◆ What you should do: Report each line of the data that contains the string "데이터를".

◆ Data section:
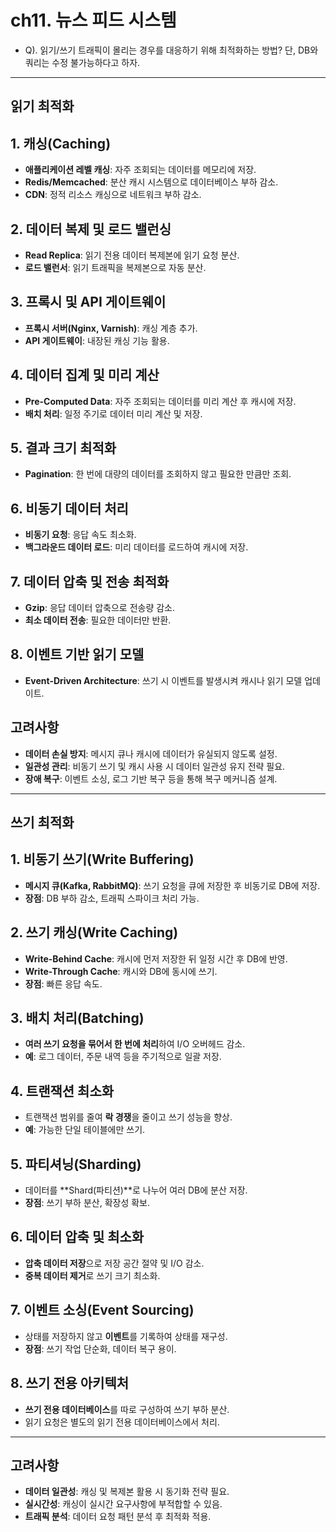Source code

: # ch11. 뉴스 피드 시스템
- Q). 읽기/쓰기 트래픽이 몰리는 경우를 대응하기 위해 최적화하는 방법? 단, DB와 쿼리는 수정 불가능하다고 하자.

---
## 읽기 최적화

## 1. 캐싱(Caching)
- **애플리케이션 레벨 캐싱**: 자주 조회되는 데이터를 메모리에 저장.
- **Redis/Memcached**: 분산 캐시 시스템으로 데이터베이스 부하 감소.
- **CDN**: 정적 리소스 캐싱으로 네트워크 부하 감소.

## 2. 데이터 복제 및 로드 밸런싱
- **Read Replica**: 읽기 전용 데이터 복제본에 읽기 요청 분산.
- **로드 밸런서**: 읽기 트래픽을 복제본으로 자동 분산.

## 3. 프록시 및 API 게이트웨이
- **프록시 서버(Nginx, Varnish)**: 캐싱 계층 추가.
- **API 게이트웨이**: 내장된 캐싱 기능 활용.

## 4. 데이터 집계 및 미리 계산
- **Pre-Computed Data**: 자주 조회되는 데이터를 미리 계산 후 캐시에 저장.
- **배치 처리**: 일정 주기로 데이터 미리 계산 및 저장.

## 5. 결과 크기 최적화
- **Pagination**: 한 번에 대량의 데이터를 조회하지 않고 필요한 만큼만 조회.

## 6. 비동기 데이터 처리
- **비동기 요청**: 응답 속도 최소화.
- **백그라운드 데이터 로드**: 미리 데이터를 로드하여 캐시에 저장.

## 7. 데이터 압축 및 전송 최적화
- **Gzip**: 응답 데이터 압축으로 전송량 감소.
- **최소 데이터 전송**: 필요한 데이터만 반환.

## 8. 이벤트 기반 읽기 모델
- **Event-Driven Architecture**: 쓰기 시 이벤트를 발생시켜 캐시나 읽기 모델 업데이트.

## 고려사항
- **데이터 손실 방지**: 메시지 큐나 캐시에 데이터가 유실되지 않도록 설정.
- **일관성 관리**: 비동기 쓰기 및 캐시 사용 시 데이터 일관성 유지 전략 필요.
- **장애 복구**: 이벤트 소싱, 로그 기반 복구 등을 통해 복구 메커니즘 설계.

---

## 쓰기 최적화

## 1. 비동기 쓰기(Write Buffering)
- **메시지 큐(Kafka, RabbitMQ)**: 쓰기 요청을 큐에 저장한 후 비동기로 DB에 저장.
- **장점**: DB 부하 감소, 트래픽 스파이크 처리 가능.

## 2. 쓰기 캐싱(Write Caching)
- **Write-Behind Cache**: 캐시에 먼저 저장한 뒤 일정 시간 후 DB에 반영.
- **Write-Through Cache**: 캐시와 DB에 동시에 쓰기.
- **장점**: 빠른 응답 속도.

## 3. 배치 처리(Batching)
- **여러 쓰기 요청을 묶어서 한 번에 처리**하여 I/O 오버헤드 감소.
- **예**: 로그 데이터, 주문 내역 등을 주기적으로 일괄 저장.

## 4. 트랜잭션 최소화
- 트랜잭션 범위를 줄여 **락 경쟁**을 줄이고 쓰기 성능을 향상.
- **예**: 가능한 단일 테이블에만 쓰기.

## 5. 파티셔닝(Sharding)
- 데이터를 **Shard(파티션)**로 나누어 여러 DB에 분산 저장.
- **장점**: 쓰기 부하 분산, 확장성 확보.

## 6. 데이터 압축 및 최소화
- **압축 데이터 저장**으로 저장 공간 절약 및 I/O 감소.
- **중복 데이터 제거**로 쓰기 크기 최소화.

## 7. 이벤트 소싱(Event Sourcing)
- 상태를 저장하지 않고 **이벤트**를 기록하여 상태를 재구성.
- **장점**: 쓰기 작업 단순화, 데이터 복구 용이.

## 8. 쓰기 전용 아키텍처
- **쓰기 전용 데이터베이스**를 따로 구성하여 쓰기 부하 분산.
- 읽기 요청은 별도의 읽기 전용 데이터베이스에서 처리.

---



## 고려사항
- **데이터 일관성**: 캐싱 및 복제본 활용 시 동기화 전략 필요.
- **실시간성**: 캐싱이 실시간 요구사항에 부적합할 수 있음.
- **트래픽 분석**: 데이터 요청 패턴 분석 후 최적화 적용.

◆ Exercise response:
- **애플리케이션 레벨 캐싱**: 자주 조회되는 데이터를 메모리에 저장.
- **Pre-Computed Data**: 자주 조회되는 데이터를 미리 계산 후 캐시에 저장.
- **Pagination**: 한 번에 대량의 데이터를 조회하지 않고 필요한 만큼만 조회.
- **백그라운드 데이터 로드**: 미리 데이터를 로드하여 캐시에 저장.
- 데이터를 **Shard(파티션)**로 나누어 여러 DB에 분산 저장.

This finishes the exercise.